Insistant sur ce principe d'émulation et de noble zèle, elle est allée jusqu'à dire à son fils : « On ne peut avoir trop d'ardeur de s'élever, ni soutenir ses désirs d'espérances trop flatteuses. Il faut par de grands objets donner un grand ébranlement à l'âme, sans quoi elle ne se mettrait point en mouvement... Rien ne convient moins à un jeune homme qu'une certaine modestie, qui lui fait croire qu'il n'est pas capable de grandes choses. Cette modestie est une langueur de l'âme, qui l'empêche de prendre l'essor et de se porter avec rapidité vers la gloire. » On croit entendre à l'avance un conseil de Vauvenargues à quelque jeune ami, dans la bouche de cette mère issue d'une bourgeoisie riche et licencieuse.

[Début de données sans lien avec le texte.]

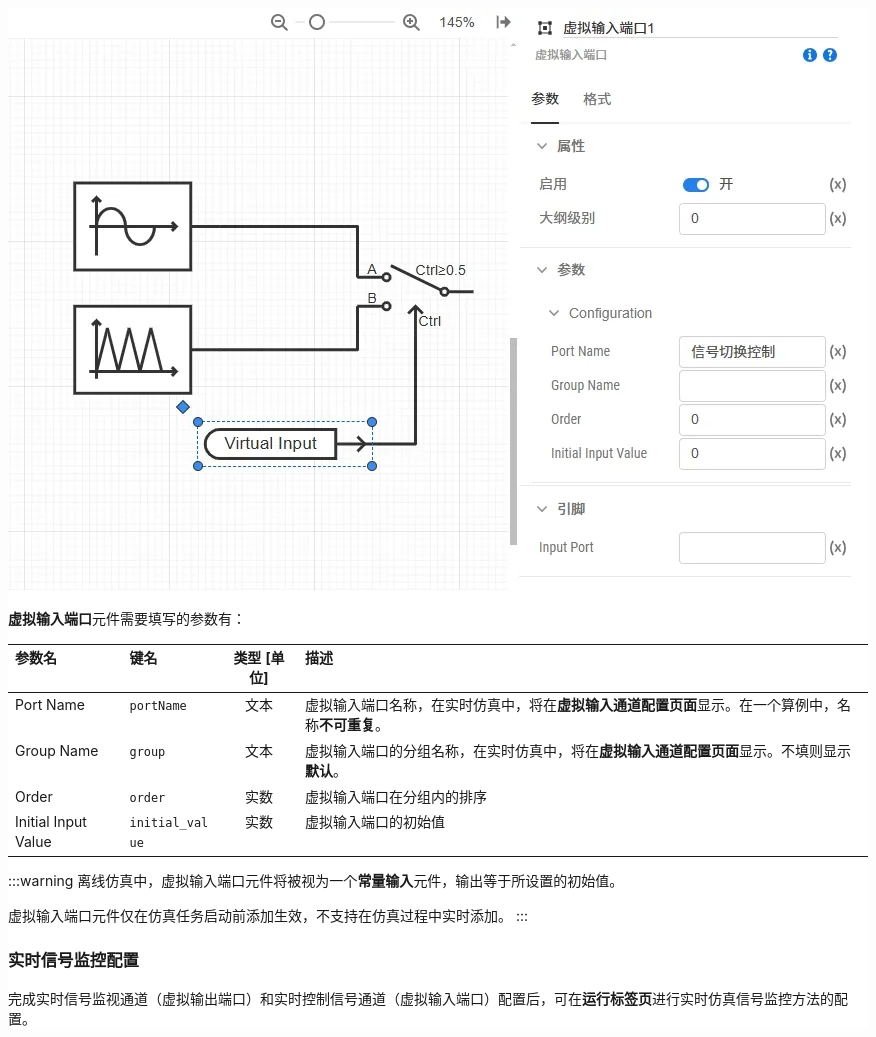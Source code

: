 ![虚拟输入端口元件](./virtual-input.png "虚拟输入端口元件")   

**虚拟输入端口**元件需要填写的参数有：  

| 参数名 | 键名 | 类型 [单位] | 描述 |
|:------ |:---- |:-----------:|:---- |
| Port Name | `portName` | 文本 | 虚拟输入端口名称，在实时仿真中，将在**虚拟输入通道配置页面**显示。在一个算例中，名称**不可重复**。 |
| Group Name | `group` | 文本 | 虚拟输入端口的分组名称，在实时仿真中，将在**虚拟输入通道配置页面**显示。不填则显示**默认**。 |
| Order | `order` | 实数 | 虚拟输入端口在分组内的排序 |
| Initial Input Value | `initial_value` | 实数 | 虚拟输入端口的初始值 |
  
:::warning
离线仿真中，虚拟输入端口元件将被视为一个**常量输入**元件，输出等于所设置的初始值。

虚拟输入端口元件仅在仿真任务启动前添加生效，不支持在仿真过程中实时添加。
:::
  

### 实时信号监控配置

完成实时信号监视通道（虚拟输出端口）和实时控制信号通道（虚拟输入端口）配置后，可在**运行标签页**进行实时仿真信号监控方法的配置。
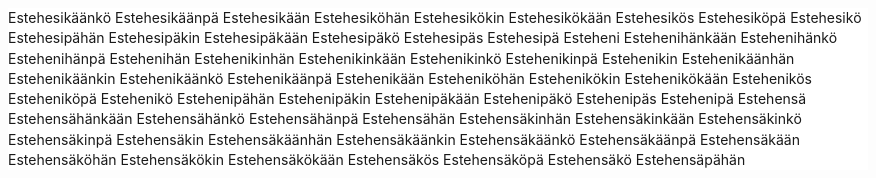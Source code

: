 Estehesikäänkö
Estehesikäänpä
Estehesikään
Estehesiköhän
Estehesikökin
Estehesikökään
Estehesikös
Estehesiköpä
Estehesikö
Estehesipähän
Estehesipäkin
Estehesipäkään
Estehesipäkö
Estehesipäs
Estehesipä
Esteheni
Estehenihänkään
Estehenihänkö
Estehenihänpä
Estehenihän
Estehenikinhän
Estehenikinkään
Estehenikinkö
Estehenikinpä
Estehenikin
Estehenikäänhän
Estehenikäänkin
Estehenikäänkö
Estehenikäänpä
Estehenikään
Esteheniköhän
Estehenikökin
Estehenikökään
Estehenikös
Esteheniköpä
Estehenikö
Estehenipähän
Estehenipäkin
Estehenipäkään
Estehenipäkö
Estehenipäs
Estehenipä
Estehensä
Estehensähänkään
Estehensähänkö
Estehensähänpä
Estehensähän
Estehensäkinhän
Estehensäkinkään
Estehensäkinkö
Estehensäkinpä
Estehensäkin
Estehensäkäänhän
Estehensäkäänkin
Estehensäkäänkö
Estehensäkäänpä
Estehensäkään
Estehensäköhän
Estehensäkökin
Estehensäkökään
Estehensäkös
Estehensäköpä
Estehensäkö
Estehensäpähän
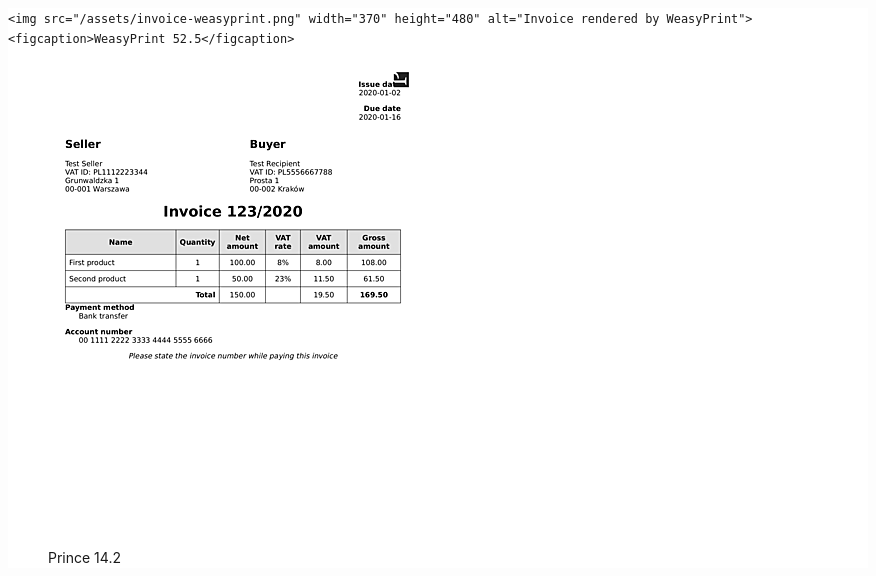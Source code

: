     <img src="/assets/invoice-weasyprint.png" width="370" height="480" alt="Invoice rendered by WeasyPrint">
    <figcaption>WeasyPrint 52.5</figcaption>
  </figure>
  <figure class="image">
    <img src="/assets/invoice-prince.png" width="370" height="480" alt="Invoice rendered by Prince">
    <figcaption>Prince 14.2</figcaption>
  </figure>
  <figure class="image">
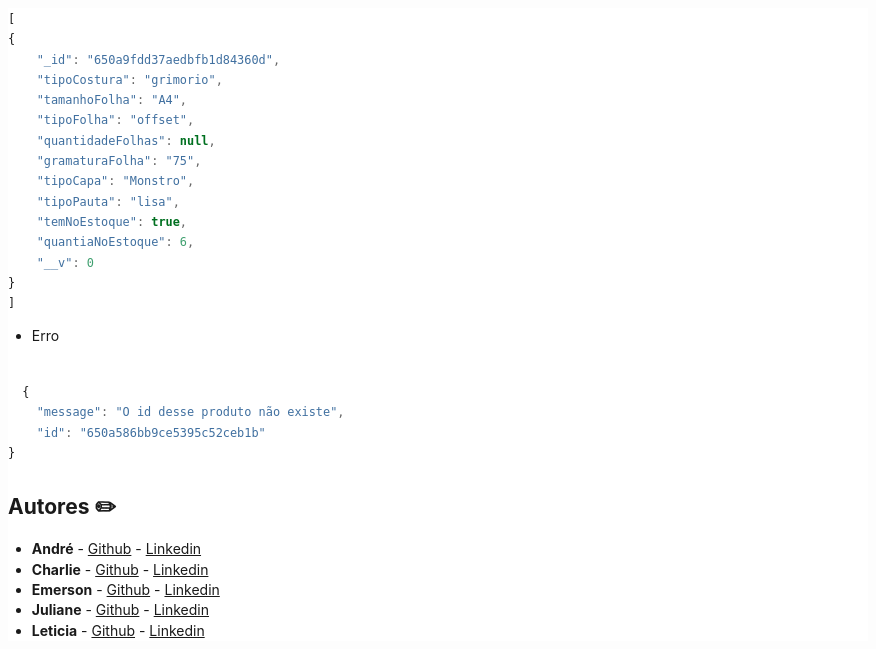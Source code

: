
 ```js
[
{
    "_id": "650a9fdd37aedbfb1d84360d",
    "tipoCostura": "grimorio",
    "tamanhoFolha": "A4",
    "tipoFolha": "offset",
    "quantidadeFolhas": null,
    "gramaturaFolha": "75",
    "tipoCapa": "Monstro",
    "tipoPauta": "lisa",
    "temNoEstoque": true,
    "quantiaNoEstoque": 6,
    "__v": 0
}
]

```
 - Erro
 
```js

  {
    "message": "O id desse produto não existe",
    "id": "650a586bb9ce5395c52ceb1b"
}

```

##  Autores ✏️

* **André**   - [Github](https://github.com/aleodoro93) - [Linkedin](https://www.linkedin.com/in/andr%C3%A9-luiz-leodoro/)
* **Charlie** - [Github](https://github.com/Charlie-Pencal) - [Linkedin](https://www.linkedin.com/in/charlie-pencal/)
* **Emerson** - [Github](https://github.com/emerchagas) - [Linkedin](https://www.linkedin.com/in/emerson-chagas-041a31278/)
* **Juliane** - [Github](https://github.com/julianebueno) - [Linkedin](https://www.linkedin.com/in/julianebueno1/)
* **Leticia** - [Github](https://github.com/LeticiaANunes) - [Linkedin](https://www.linkedin.com/in/leticia-nunes-89542a184/)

C'est ainsi que les âmes énergiques se retrempent précisément par où d'autres se relâchent et se corrompent. L'excellent M. Droz, jugeant les écrits de Me de Lambert (1), était frappé de ce qu'une telle morale, qui prêche ouvertement l'ambition, renferme de dangereux et même d'absurde je lui en demande bien pardon, Mme de Lambert savait qu'à la date où elle écrivait, le danger pour cette jeunesse guerrière était bien plutôt dans le trop de dissolution et de mollesse. Fénelon, jugeant ces mêmes Avis de Mme de Lambert à son Fils, disait : « L'honneur, la probité la plus pure, la connaissance du cœur des hommes, règnent dans ce discours... Je ne serais peut-être pas tout à fait d'accord avec elle sur toute l'ambition qu'elle demande de lui; mais nous nous raccommoderions bientôt sur toutes les vertus par lesquelles elle veut que cette ambition soit soutenue et modérée. »

Mme de Lambert perdit son mari en 1686; elle l'avait accompagné deux années auparavant à Luxembourg, quand il avait été nommé gouverneur de cette province, et, dans ce pays nouvellement conquis, elle l'avait aidé à se concilier les

(1) Dans le feuilleton du Journal de l'Empire du mercredi 11 août

1813.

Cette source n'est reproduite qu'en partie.